Plus de 1,4 million de personnes ont manifesté contre l’extrême droite ce week-end en Allemagne


Quelques jours plus tôt, la presse révélait l’existence d’une réunion entre des membres du grand parti d’extrême droite – l’AfD : Alternative für Deutschland – un identitaire Autrichien nommé Martin Sellner et de riches entrepreneurs visant à déporter plusieurs millions de personnes considérées comme non intégrées à l’Allemagne. Le projet évoqué était d’envoyer vers l’Afrique du Nord les demandeurs d’asile, étrangers et citoyens allemands qui ne seraient pas «assimilés».

En France, l’extrême droite nomme ce projet de nettoyage ethnique «remigration» et elle n’a pas besoin de se réunir secrètement pour en parler : les médias des milliardaires lui offrent des tribunes tous les jours en direct !

En Allemagne, toujours hantée par le spectre sur nazisme, l’AfD ne cesse de progresser. Le parti entré au Parlement en 2017 est désormais en deuxième position dans les intentions de votes, autour de 22%, derrière la droite. Une progression fulgurante en quelques années, alors que les médias sont beaucoup moins favorables à l’extrême droite qu’en France.

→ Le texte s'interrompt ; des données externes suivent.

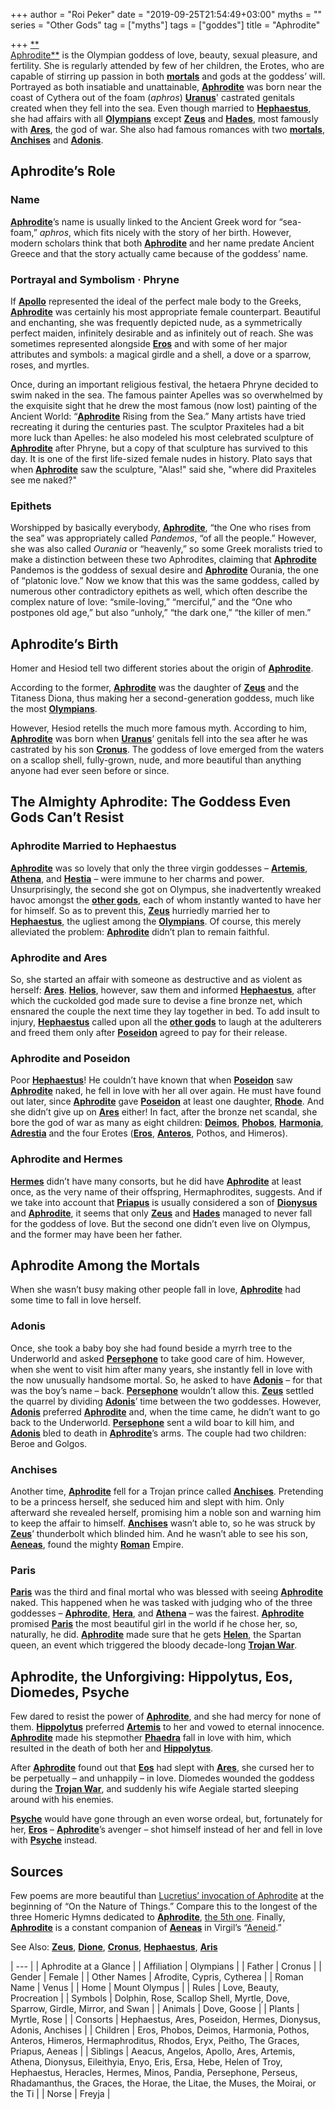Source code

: +++
author = "Roi Peker"
date = "2019-09-25T21:54:49+03:00"
myths = ""
series = "Other Gods"
tag = ["myths"]
tags = ["goddes"]
title = "Aphrodite"

+++
[**  
Aphrodite**](https://www.greekmythology.com/Olympians/Aphrodite/aphrodite.html "Aphrodite") is the Olympian goddess of love, beauty, sexual pleasure, and fertility. She is regularly attended by few of her children, the Erotes, who are capable of stirring up passion in both [**mortals**](https://www.greekmythology.com/Myths/Mortals/mortals.html "Mortals") and gods at the goddess’ will. Portrayed as both insatiable and unattainable, [**Aphrodite**](https://www.greekmythology.com/Olympians/Aphrodite/aphrodite.html "Aphrodite") was born near the coast of Cythera out of the foam (_aphros_) [**Uranus**](https://www.greekmythology.com/Other_Gods/Uranus/uranus.html "Uranus")' castrated genitals created when they fell into the sea. Even though married to [**Hephaestus**](https://www.greekmythology.com/Olympians/Hephaestus/hephaestus.html "Hephaestus"), she had affairs with all [**Olympians**](https://www.greekmythology.com/Olympians/olympians.html "Olympians") except [**Zeus**](https://www.greekmythology.com/Olympians/Zeus/zeus.html "Zeus") and [**Hades**](https://www.greekmythology.com/Olympians/Hades/hades.html "Hades"), most famously with [**Ares**](https://www.greekmythology.com/Olympians/Aris/aris.html "Ares"), the god of war. She also had famous romances with two [**mortals**](https://www.greekmythology.com/Myths/Mortals/mortals.html "Mortals"), [**Anchises**](https://www.greekmythology.com/Myths/Mortals/Anchises/anchises.html "Anchises") and [**Adonis**](https://www.greekmythology.com/Other_Gods/Minor_Gods/Adonis/adonis.html "Adonis").

## **Aphrodite’s Role**

### **Name**

[**Aphrodite**](https://www.greekmythology.com/Olympians/Aphrodite/aphrodite.html "Aphrodite")’s name is usually linked to the Ancient Greek word for “sea-foam,” _aphros_, which fits nicely with the story of her birth. However, modern scholars think that both [**Aphrodite**](https://www.greekmythology.com/Olympians/Aphrodite/aphrodite.html "Aphrodite") and her name predate Ancient Greece and that the story actually came because of the goddess’ name.

### **Portrayal and Symbolism · Phryne**

If [**Apollo**](https://www.greekmythology.com/Olympians/Apollo/apollo.html "Apollo") represented the ideal of the perfect male body to the Greeks, [**Aphrodite**](https://www.greekmythology.com/Olympians/Aphrodite/aphrodite.html "Aphrodite") was certainly his most appropriate female counterpart. Beautiful and enchanting, she was frequently depicted nude, as a symmetrically perfect maiden, infinitely desirable and as infinitely out of reach. She was sometimes represented alongside [**Eros**](https://www.greekmythology.com/Other_Gods/Eros/eros.html "Eros") and with some of her major attributes and symbols: a magical girdle and a shell, a dove or a sparrow, roses, and myrtles.

Once, during an important religious festival, the hetaera Phryne decided to swim naked in the sea. The famous painter Apelles was so overwhelmed by the exquisite sight that he drew the most famous (now lost) painting of the Ancient World: “[**Aphrodite**](https://www.greekmythology.com/Olympians/Aphrodite/aphrodite.html "Aphrodite") Rising from the Sea.” Many artists have tried recreating it during the centuries past. The sculptor Praxiteles had a bit more luck than Apelles: he also modeled his most celebrated sculpture of [**Aphrodite**](https://www.greekmythology.com/Olympians/Aphrodite/aphrodite.html "Aphrodite") after Phryne, but a copy of that sculpture has survived to this day. It is one of the first life-sized female nudes in history. Plato says that when [**Aphrodite**](https://www.greekmythology.com/Olympians/Aphrodite/aphrodite.html "Aphrodite") saw the sculpture, "Alas!" said she, "where did Praxiteles see me naked?"

### **Epithets**

Worshipped by basically everybody, [**Aphrodite**](https://www.greekmythology.com/Olympians/Aphrodite/aphrodite.html "Aphrodite"), “the One who rises from the sea” was appropriately called _Pandemos_, “of all the people.” However, she was also called _Ourania_ or “heavenly,” so some Greek moralists tried to make a distinction between these two Aphrodites, claiming that [**Aphrodite**](https://www.greekmythology.com/Olympians/Aphrodite/aphrodite.html "Aphrodite") Pandemos is the goddess of sexual desire and [**Aphrodite**](https://www.greekmythology.com/Olympians/Aphrodite/aphrodite.html "Aphrodite") Ourania, the one of “platonic love.” Now we know that this was the same goddess, called by numerous other contradictory epithets as well, which often describe the complex nature of love: “smile-loving,” “merciful,” and the “One who postpones old age,” but also “unholy,” “the dark one,” “the killer of men.”

## **Aphrodite’s Birth**

Homer and Hesiod tell two different stories about the origin of [**Aphrodite**](https://www.greekmythology.com/Olympians/Aphrodite/aphrodite.html "Aphrodite").

According to the former, [**Aphrodite**](https://www.greekmythology.com/Olympians/Aphrodite/aphrodite.html "Aphrodite") was the daughter of [**Zeus**](https://www.greekmythology.com/Olympians/Zeus/zeus.html "Zeus") and the Titaness Diona, thus making her a second-generation goddess, much like the most [**Olympians**](https://www.greekmythology.com/Olympians/olympians.html "Olympians").

However, Hesiod retells the much more famous myth. According to him, [**Aphrodite**](https://www.greekmythology.com/Olympians/Aphrodite/aphrodite.html "Aphrodite") was born when [**Uranus**](https://www.greekmythology.com/Other_Gods/Uranus/uranus.html "Uranus")’ genitals fell into the sea after he was castrated by his son [**Cronus**](https://www.greekmythology.com/Titans/Cronus/cronus.html "Cronus"). The goddess of love emerged from the waters on a scallop shell, fully-grown, nude, and more beautiful than anything anyone had ever seen before or since.

## **The Almighty Aphrodite: The Goddess Even Gods Can’t Resist**

### **Aphrodite Married to Hephaestus**

[**Aphrodite**](https://www.greekmythology.com/Olympians/Aphrodite/aphrodite.html "Aphrodite") was so lovely that only the three virgin goddesses – [**Artemis**](https://www.greekmythology.com/Olympians/Artemis/artemis.html "Artemis"), [**Athena**](https://www.greekmythology.com/Olympians/Athena/athena.html "Athena"), and [**Hestia**](https://www.greekmythology.com/Olympians/Hestia/hestia.html "Hestia") – were immune to her charms and power. Unsurprisingly, the second she got on Olympus, she inadvertently wreaked havoc amongst the [**other gods**](https://www.greekmythology.com/Other_Gods/other_gods.html "Other Gods"), each of whom instantly wanted to have her for himself. So as to prevent this, [**Zeus**](https://www.greekmythology.com/Olympians/Zeus/zeus.html "Zeus") hurriedly married her to [**Hephaestus**](https://www.greekmythology.com/Olympians/Hephaestus/hephaestus.html "Hephaestus"), the ugliest among the [**Olympians**](https://www.greekmythology.com/Olympians/olympians.html "Olympians"). Of course, this merely alleviated the problem: [**Aphrodite**](https://www.greekmythology.com/Olympians/Aphrodite/aphrodite.html "Aphrodite") didn’t plan to remain faithful.

### **Aphrodite and Ares**

So, she started an affair with someone as destructive and as violent as herself: [**Ares**](https://www.greekmythology.com/Olympians/Aris/aris.html "Ares"). [**Helios**](https://www.greekmythology.com/Other_Gods/Helios/helios.html "Helios"), however, saw them and informed [**Hephaestus**](https://www.greekmythology.com/Olympians/Hephaestus/hephaestus.html "Hephaestus"), after which the cuckolded god made sure to devise a fine bronze net, which ensnared the couple the next time they lay together in bed. To add insult to injury, [**Hephaestus**](https://www.greekmythology.com/Olympians/Hephaestus/hephaestus.html "Hephaestus") called upon all the [**other gods**](https://www.greekmythology.com/Other_Gods/other_gods.html "Other Gods") to laugh at the adulterers and freed them only after [**Poseidon**](https://www.greekmythology.com/Olympians/Poseidon/poseidon.html "Poseidon") agreed to pay for their release.

### **Aphrodite and Poseidon**

Poor [**Hephaestus**](https://www.greekmythology.com/Olympians/Hephaestus/hephaestus.html "Hephaestus")! He couldn’t have known that when [**Poseidon**](https://www.greekmythology.com/Olympians/Poseidon/poseidon.html "Poseidon") saw [**Aphrodite**](https://www.greekmythology.com/Olympians/Aphrodite/aphrodite.html "Aphrodite") naked, he fell in love with her all over again. He must have found out later, since [**Aphrodite**](https://www.greekmythology.com/Olympians/Aphrodite/aphrodite.html "Aphrodite") gave [**Poseidon**](https://www.greekmythology.com/Olympians/Poseidon/poseidon.html "Poseidon") at least one daughter, [**Rhode**](https://www.greekmythology.com/Other_Gods/Minor_Gods/Rhode/rhode.html "Rhode"). And she didn’t give up on [**Ares**](https://www.greekmythology.com/Olympians/Aris/aris.html "Ares") either! In fact, after the bronze net scandal, she bore the god of war as many as eight children: [**Deimos**](https://www.greekmythology.com/Other_Gods/Deimos/deimos.html "Deimos"), [**Phobos**](https://www.greekmythology.com/Other_Gods/Phobos/phobos.html "Phobos"), [**Harmonia**](https://www.greekmythology.com/Other_Gods/Harmonia/harmonia.html "Harmonia"), [**Adrestia**](https://www.greekmythology.com/Other_Gods/Minor_Gods/Adrestia/adrestia.html "Adrestia") and the four Erotes ([**Eros**](https://www.greekmythology.com/Other_Gods/Eros/eros.html "Eros"), [**Anteros**](https://www.greekmythology.com/Other_Gods/Minor_Gods/Anteros/anteros.html "Anteros"), Pothos, and Himeros).

### **Aphrodite and Hermes**

[**Hermes**](https://www.greekmythology.com/Olympians/Hermes/hermes.html "Hermes") didn’t have many consorts, but he did have [**Aphrodite**](https://www.greekmythology.com/Olympians/Aphrodite/aphrodite.html "Aphrodite") at least once, as the very name of their offspring, Hermaphrodites, suggests. And if we take into account that [**Priapus**](https://www.greekmythology.com/Other_Gods/Minor_Gods/Priapus/priapus.html "Priapus") is usually considered a son of [**Dionysus**](https://www.greekmythology.com/Other_Gods/Dionysus/dionysus.html "Dionysus") and [**Aphrodite**](https://www.greekmythology.com/Olympians/Aphrodite/aphrodite.html "Aphrodite"), it seems that only [**Zeus**](https://www.greekmythology.com/Olympians/Zeus/zeus.html "Zeus") and [**Hades**](https://www.greekmythology.com/Olympians/Hades/hades.html "Hades") managed to never fall for the goddess of love. But the second one didn’t even live on Olympus, and the former may have been her father.

## **Aphrodite Among the Mortals**

When she wasn’t busy making other people fall in love, [**Aphrodite**](https://www.greekmythology.com/Olympians/Aphrodite/aphrodite.html "Aphrodite") had some time to fall in love herself.

### **Adonis**

Once, she took a baby boy she had found beside a myrrh tree to the Underworld and asked [**Persephone**](https://www.greekmythology.com/Other_Gods/Persephone/persephone.html "Persephone") to take good care of him. However, when she went to visit him after many years, she instantly fell in love with the now unusually handsome mortal. So, he asked to have [**Adonis**](https://www.greekmythology.com/Other_Gods/Minor_Gods/Adonis/adonis.html "Adonis") – for that was the boy’s name – back. [**Persephone**](https://www.greekmythology.com/Other_Gods/Persephone/persephone.html "Persephone") wouldn’t allow this. [**Zeus**](https://www.greekmythology.com/Olympians/Zeus/zeus.html "Zeus") settled the quarrel by dividing [**Adonis**](https://www.greekmythology.com/Other_Gods/Minor_Gods/Adonis/adonis.html "Adonis")’ time between the two goddesses. However, [**Adonis**](https://www.greekmythology.com/Other_Gods/Minor_Gods/Adonis/adonis.html "Adonis") preferred [**Aphrodite**](https://www.greekmythology.com/Olympians/Aphrodite/aphrodite.html "Aphrodite") and, when the time came, he didn’t want to go back to the Underworld. [**Persephone**](https://www.greekmythology.com/Other_Gods/Persephone/persephone.html "Persephone") sent a wild boar to kill him, and [**Adonis**](https://www.greekmythology.com/Other_Gods/Minor_Gods/Adonis/adonis.html "Adonis") bled to death in [**Aphrodite**](https://www.greekmythology.com/Olympians/Aphrodite/aphrodite.html "Aphrodite")’s arms. The couple had two children: Beroe and Golgos.

### **Anchises**

Another time, [**Aphrodite**](https://www.greekmythology.com/Olympians/Aphrodite/aphrodite.html "Aphrodite") fell for a Trojan prince called [**Anchises**](https://www.greekmythology.com/Myths/Mortals/Anchises/anchises.html "Anchises"). Pretending to be a princess herself, she seduced him and slept with him. Only afterward she revealed herself, promising him a noble son and warning him to keep the affair to himself. [**Anchises**](https://www.greekmythology.com/Myths/Mortals/Anchises/anchises.html "Anchises") wasn’t able to, so he was struck by [**Zeus**](https://www.greekmythology.com/Olympians/Zeus/zeus.html "Zeus")’ thunderbolt which blinded him. And he wasn’t able to see his son, [**Aeneas**](https://www.greekmythology.com/Myths/Heroes/Aeneas/aeneas.html "Aeneas"), found the mighty [**Roman**](https://www.greekmythology.com/Myths/Roman/roman.html "Roman") Empire.

### **Paris**

[**Paris**](https://www.greekmythology.com/Myths/Mortals/Paris/paris.html "Paris") was the third and final mortal who was blessed with seeing [**Aphrodite**](https://www.greekmythology.com/Olympians/Aphrodite/aphrodite.html "Aphrodite") naked. This happened when he was tasked with judging who of the three goddesses – [**Aphrodite**](https://www.greekmythology.com/Olympians/Aphrodite/aphrodite.html "Aphrodite"), [**Hera**](https://www.greekmythology.com/Olympians/Hera/hera.html "Hera"), and [**Athena**](https://www.greekmythology.com/Olympians/Athena/athena.html "Athena") – was the fairest. [**Aphrodite**](https://www.greekmythology.com/Olympians/Aphrodite/aphrodite.html "Aphrodite") promised [**Paris**](https://www.greekmythology.com/Myths/Mortals/Paris/paris.html "Paris") the most beautiful girl in the world if he chose her, so, naturally, he did. [**Aphrodite**](https://www.greekmythology.com/Olympians/Aphrodite/aphrodite.html "Aphrodite") made sure that he gets [**Helen**](https://www.greekmythology.com/Myths/Mortals/Helen/helen.html "Helen"), the Spartan queen, an event which triggered the bloody decade-long [**Trojan War**](https://www.greekmythology.com/Myths/The_Myths/Trojan_War/trojan_war.html "Trojan War").

## **Aphrodite, the Unforgiving: Hippolytus, Eos, Diomedes, Psyche**

Few dared to resist the power of [**Aphrodite**](https://www.greekmythology.com/Olympians/Aphrodite/aphrodite.html "Aphrodite"), and she had mercy for none of them. [**Hippolytus**](https://www.greekmythology.com/Myths/Mortals/Hippolytus/hippolytus.html "Hippolytus") preferred [**Artemis**](https://www.greekmythology.com/Olympians/Artemis/artemis.html "Artemis") to her and vowed to eternal innocence. [**Aphrodite**](https://www.greekmythology.com/Olympians/Aphrodite/aphrodite.html "Aphrodite") made his stepmother [**Phaedra**](https://www.greekmythology.com/Myths/Mortals/Phaedra/phaedra.html "Phaedra") fall in love with him, which resulted in the death of both her and [**Hippolytus**](https://www.greekmythology.com/Myths/Mortals/Hippolytus/hippolytus.html "Hippolytus").

After [**Aphrodite**](https://www.greekmythology.com/Olympians/Aphrodite/aphrodite.html "Aphrodite") found out that [**Eos**](https://www.greekmythology.com/Titans/Eos/eos.html "Eos") had slept with [**Ares**](https://www.greekmythology.com/Olympians/Aris/aris.html "Ares"), she cursed her to be perpetually – and unhappily – in love. Diomedes wounded the goddess during the [**Trojan War**](https://www.greekmythology.com/Myths/The_Myths/Trojan_War/trojan_war.html "Trojan War"), and suddenly his wife Aegiale started sleeping around with his enemies.

[**Psyche**](https://www.greekmythology.com/Other_Gods/Minor_Gods/Psyche/psyche.html "Psyche") would have gone through an even worse ordeal, but, fortunately for her, [**Eros**](https://www.greekmythology.com/Other_Gods/Eros/eros.html "Eros") – [**Aphrodite**](https://www.greekmythology.com/Olympians/Aphrodite/aphrodite.html "Aphrodite")’s avenger – shot himself instead of her and fell in love with [**Psyche**](https://www.greekmythology.com/Other_Gods/Minor_Gods/Psyche/psyche.html "Psyche") instead.

## **Sources**

Few poems are more beautiful than [Lucretius’ invocation of Aphrodite](https://www.gutenberg.org/files/785/785-h/785-h.htm#link2H_4_0001) at the beginning of “On the Nature of Things.” Compare this to the longest of the three Homeric Hymns dedicated to [**Aphrodite**](https://www.greekmythology.com/Olympians/Aphrodite/aphrodite.html "Aphrodite"), [the 5th one](http://www.perseus.tufts.edu/hopper/text?doc=HH%205). Finally, [**Aphrodite**](https://www.greekmythology.com/Olympians/Aphrodite/aphrodite.html "Aphrodite") is a constant companion of [**Aeneas**](https://www.greekmythology.com/Myths/Heroes/Aeneas/aeneas.html "Aeneas") in Virgil’s “[Aeneid](http://www.perseus.tufts.edu/hopper/text?doc=Verg.+A.+1.1).”

See Also: [**Zeus**](https://www.greekmythology.com/Olympians/Zeus/zeus.html "Zeus"), [**Dione**](https://www.greekmythology.com/Titans/Dione/dione.html "Dione"), [**Cronus**](https://www.greekmythology.com/Titans/Cronus/cronus.html "Cronus"), [**Hephaestus**](https://www.greekmythology.com/Olympians/Hephaestus/hephaestus.html "Hephaestus"), [**Aris**](https://www.greekmythology.com/Olympians/Aris/aris.html "Ares")

| --- |
| Aphrodite at a Glance |
| Affiliation | Olympians |
| Father | Cronus |
| Gender | Female |
| Other Names | Afrodite, Cypris, Cytherea |
| Roman Name | Venus |
| Home | Mount Olympus |
| Rules | Love, Beauty, Procreation |
| Symbols | Dolphin, Rose, Scallop Shell, Myrtle, Dove, Sparrow, Girdle, Mirror, and Swan |
| Animals | Dove, Goose |
| Plants | Myrtle, Rose |
| Consorts | Hephaestus, Ares, Poseidon, Hermes, Dionysus, Adonis, Anchises |
| Children | Eros, Phobos, Deimos, Harmonia, Pothos, Anteros, Himeros, Hermaphroditus, Rhodos, Eryx, Peitho, The Graces, Priapus, Aeneas |
| Siblings | Aeacus, Angelos, Apollo, Ares, Artemis, Athena, Dionysus, Eileithyia, Enyo, Eris, Ersa, Hebe, Helen of Troy, Hephaestus, Heracles, Hermes, Minos, Pandia, Persephone, Perseus, Rhadamanthus, the Graces, the Horae, the Litae, the Muses, the Moirai, or the Ti |
| Norse | Freyja |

Dans l’ancienne Allemagne de l’Est, l’AfD est même le premier parti dans les sondages avec plus de 30% sur fond d’inflation et de crise sociale et politique. Plus inquiétant encore : l’AfD avait d’abord opté pour une stratégie de «dédiabolisation» comme Marine Le Pen, mais renoue désormais avec des références nazies, à l’image de Björn Höcke, responsable du parti en Thuringe qui a repris un slogan des SA.

Les manifestations anti-AfD ont eu lieu chaque jour durant la semaine. À Munich, la marche a dû être interrompue tellement la foule était énorme : plus de 100.000 personnes avec le slogan : «Plus jamais ça, c’est maintenant». À Berlin 350.000 personnes étaient dans la rue selon les organisateurs. Des célébrités, élus ou responsables religieux avaient appelé à rejoindre les manifestations.

Pour autant, ces grandes communions «pour la démocratie» ne s’attaquent pas aux racines du fascisme : inégalités croissantes, discours militaristes et racistes, absence de perspectives émancipatrices.